— The problem —
Search the data for the word "Implement" and copy out every line that has it.

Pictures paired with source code
++++++

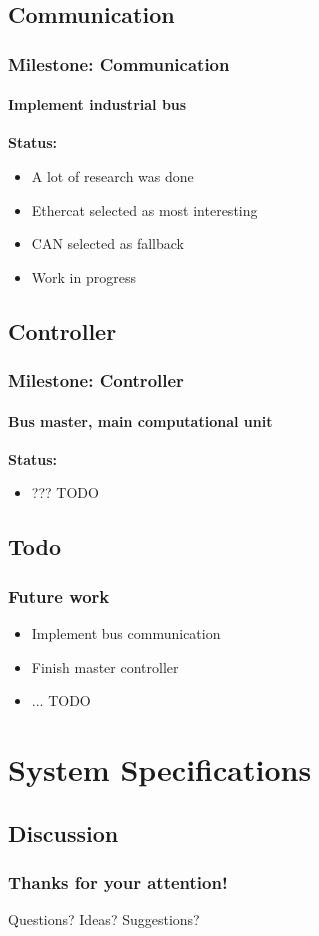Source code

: \documentclass{beamer}
\begin{document}
\subsection{Communication}
\begin{frame}
  \frametitle{Milestone: Communication}
  \framesubtitle{Implement industrial bus}
  \textbf{Status:}
	\begin{itemize}
		\item A lot of research was done
		\item Ethercat selected as most interesting
		\item CAN selected as fallback
		\item Work in progress
	\end{itemize}
\end{frame}

\subsection{Controller}
\begin{frame}
  \frametitle{Milestone: Controller}
  \framesubtitle{Bus master, main computational unit}
  \textbf{Status:}
	\begin{itemize}
		\item ??? TODO
	\end{itemize}
\end{frame}

\subsection{Todo}
\begin{frame}
  \frametitle{Future work}
  	\begin{itemize}
		\item Implement bus communication
		\item Finish master controller
		\item ... TODO
	\end{itemize}
\end{frame}

\section{System Specifications}

\subsection{Discussion}
\begin{frame}
	\frametitle{Thanks for your attention!}
	\huge{Questions? Ideas? Suggestions?}
\end{frame}
\end{document}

++++++

— Written solution —
  \framesubtitle{Implement industrial bus}
		\item Implement bus communication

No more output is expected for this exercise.